Gerardi’s broad and deep knowledge of the commercial space industry makes Not Necessarily Rocket Science a fascinating read, even for those for whom the words “thousands of followers on TikTok” are either meaningless or not really a selling point. Social media is often maligned, and often justifiably so, for its lack of depth or for celebrating the less salubrious aspects of humanity. Gerardi’s first foray into social-media success came as a teenager in the early days of YouTube. She filmed her father excitedly opening his Christmas present (an Xbox) and uploaded it to the then new but burgeoning video-sharing site. A family Christmas lunch later and the video had hundreds of thousands of views. These days, YouTube is awash with people unboxing tech items and make-up packages. That Gerardi turned her gaze (and those of her viewers) to science, engineering and space exploration is surely something to celebrate.

The mainstream media became aware of Gerardi when she was selected for the (now cancelled) Mars One project.
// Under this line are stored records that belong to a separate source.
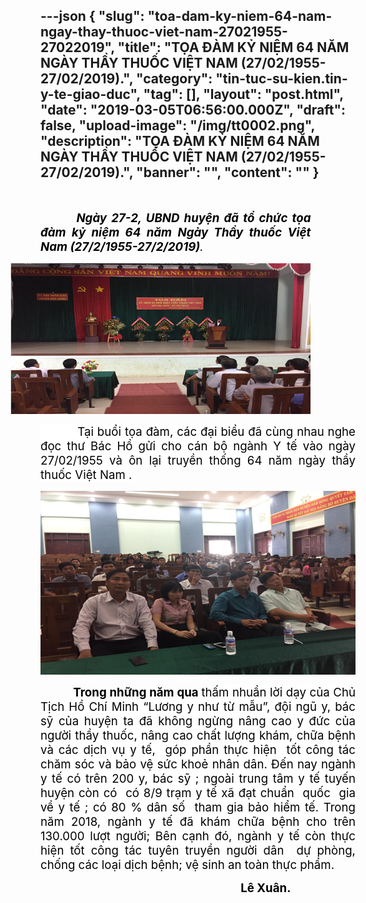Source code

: ---json
{
    "slug": "toa-dam-ky-niem-64-nam-ngay-thay-thuoc-viet-nam-27021955-27022019",
    "title": "TỌA ĐÀM KỶ NIỆM 64 NĂM NGÀY THẦY THUỐC VIỆT NAM (27/02/1955-27/02/2019).",
    "category": "tin-tuc-su-kien.tin-y-te-giao-duc",
    "tag": [],
    "layout": "post.html",
    "date": "2019-03-05T06:56:00.000Z",
    "draft": false,
    "upload-image": "/img/tt0002.png",
    "description": "TỌA ĐÀM KỶ NIỆM 64 NĂM NGÀY THẦY THUỐC VIỆT NAM (27/02/1955-27/02/2019).",
    "banner": "",
    "__content__": ""
}
---
<p style="margin-left:-.25in; margin-right:53.65pt; text-align:center">&nbsp;</p>

<p style="margin-right:53.65pt; text-align:justify"><strong><em><span style="font-size:14.0pt"><span style="color:black">&nbsp; &nbsp; &nbsp; &nbsp; Ng&agrave;y 27-2, UBND huyện đ&atilde; tổ chức tọa đ&agrave;m kỷ niệm 64 năm Ng&agrave;y Thầy thuốc Việt Nam (27/2/1955-27/2/2019)</span></span></em></strong><em><span style="font-size:14.0pt"><span style="color:black">. &nbsp;</span></span></em></p>

<p style="margin-left:-.5in; margin-right:53.65pt; text-align:justify"><img alt="" src="/img/tt0001.png" /></p>

<p style="text-align:justify"><span style="font-size:14.0pt"><span style="background-color:white"><span style="color:black">&nbsp; &nbsp; &nbsp; &nbsp; &nbsp; Tại buổi tọa đ&agrave;m, c&aacute;c đại biểu đ&atilde; c&ugrave;ng nhau nghe </span></span></span><span style="font-size:14.0pt"><span style="background-color:white"><span style="color:black">đọc</span></span></span><span style="font-size:14.0pt"><span style="background-color:white"><span style="color:black"> thư B&aacute;c Hồ gửi cho c&aacute;n bộ ng&agrave;nh Y tế v&agrave;o ng&agrave;y 27/02/1955 v&agrave; &ocirc;n lại truyền thống 64 năm ng&agrave;y thầy thuốc Việt Nam .</span></span></span></p>

<p style="text-align:justify"><img alt="" src="/img/tt0002.png" /></p>

<p style="text-align:justify"><strong><span style="font-size:14.0pt"><span style="color:black">&nbsp; &nbsp; &nbsp; &nbsp; &nbsp; &nbsp;Trong những năm qua </span></span></strong> <span style="font-size:14.0pt"><span style="background-color:white"><span style="color:black">thấm nhuần lời dạy của Chủ Tịch Hồ Ch&iacute; Minh &ldquo;Lương y như từ mẫu&rdquo;, đội ngũ y, b&aacute;c sỹ của huyện ta đ&atilde; kh&ocirc;ng ngừng n&acirc;ng cao y đức của người thầy thuốc, n&acirc;ng cao chất lượng kh&aacute;m, chữa bệnh v&agrave; c&aacute;c dịch vụ y tế, &nbsp;g&oacute;p phần thực hiện&nbsp; tốt c&ocirc;ng t&aacute;c chăm s&oacute;c v&agrave; bảo vệ sức khoẻ nh&acirc;n d&acirc;n. Đến nay ng&agrave;nh y tế c&oacute; tr&ecirc;n 200 </span></span></span><span style="font-size:14.0pt"><span style="background-color:white"><span style="color:black">y, b&aacute;c sỹ </span></span></span><span style="font-size:14.0pt"><span style="background-color:white"><span style="color:black">; ngo&agrave;i trung t&acirc;m y tế tuyến huyện c&ograve;n c&oacute;&nbsp; c&oacute; 8/9 trạm y tế x&atilde; đạt chuẩn&nbsp; quốc &nbsp;gia về y tế ; c&oacute; 80 % d&acirc;n số&nbsp; tham gia bảo hiểm tế</span></span></span><span style="font-size:14.0pt"><span style="background-color:white"><span style="color:black">. </span></span></span><span style="font-size:14.0pt"><span style="background-color:white"><span style="color:black">Trong năm 2018, ng&agrave;nh y tế đ&atilde; kh&aacute;m chữa bệnh cho tr&ecirc;n 130.000 lượt người; </span></span></span><span style="font-size:14.0pt"><span style="background-color:white"><span style="color:black">B&ecirc;n cạnh đ&oacute;, ng&agrave;nh y tế c&ograve;n thực hiện tốt c&ocirc;ng t&aacute;c tuy&ecirc;n truyền người d&acirc;n </span></span></span><span style="font-size:14.0pt"><span style="color:black">&nbsp;dự ph&ograve;ng, </span></span><span style="font-size:14.0pt"><span style="color:black">chống c&aacute;c loại dịch bệnh; </span></span><span style="font-size:14.0pt"><span style="color:black">vệ sinh an to&agrave;n thực phẩm</span></span><span style="font-size:14.0pt"><span style="color:black">. </span></span></p>

<p style="text-align:justify">&nbsp;&nbsp;&nbsp;&nbsp;&nbsp;&nbsp;&nbsp;&nbsp;&nbsp;&nbsp;&nbsp;&nbsp;&nbsp;&nbsp;&nbsp;&nbsp;&nbsp;&nbsp;&nbsp;&nbsp;&nbsp;&nbsp;&nbsp;&nbsp;&nbsp;&nbsp;&nbsp;&nbsp;&nbsp;&nbsp;&nbsp;&nbsp;&nbsp;&nbsp;&nbsp;&nbsp;&nbsp;&nbsp;&nbsp;&nbsp;&nbsp;&nbsp;&nbsp;&nbsp;&nbsp;&nbsp;&nbsp;&nbsp;&nbsp;&nbsp;&nbsp;&nbsp;&nbsp;&nbsp;&nbsp;&nbsp;&nbsp; &nbsp;&nbsp;&nbsp;&nbsp;&nbsp;&nbsp;&nbsp;&nbsp;&nbsp; <span style="font-size:14.0pt"><span style="color:black">&nbsp;&nbsp;&nbsp;&nbsp;&nbsp;&nbsp;&nbsp;&nbsp;&nbsp; <strong>L&ecirc; Xu&acirc;n.</strong></span></span></p>

<p style="text-align:justify">&nbsp;</p>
The idea was to raise money from investors to send a mission to Mars with human occupants to establish a permanent base for humanity. The project was much maligned in the media and Gerardi appeared on a host of television and radio programmes to defend it. The chapters covering this experience in her book offer a fascinating insight into the process. Gerardi has a strained, if not broken, relationship with Mars One and regrets the media spotlight being on the foolishness of the idea rather than the exciting prospect of the possibilities of space flight. Her book turns the attention squarely in the right direction.

Space is no longer the preserve of all-male, all-white flight test pilots or people with PhDs in orbital mechanics

If we truly are in the Space Age then the next steps for space exploration include space tourism with Virgin Galactic and others. With that comes the need for baristas, chefs, guides and more. Space is no longer the preserve of all-male, all-white flight test pilots or people with PhDs in orbital mechanics. Space exploration will be covered by social-media stars and, in the right hands, could reach perhaps even more of humanity than those pictures of the Apollo missions did over 50 years ago. It would be something of a tragedy if the science and engineering of those missions were lost to the vacuities of social media and it is something of a relief that there are social-media stars with a depth of passion and understanding like that of Kellie Gerardi.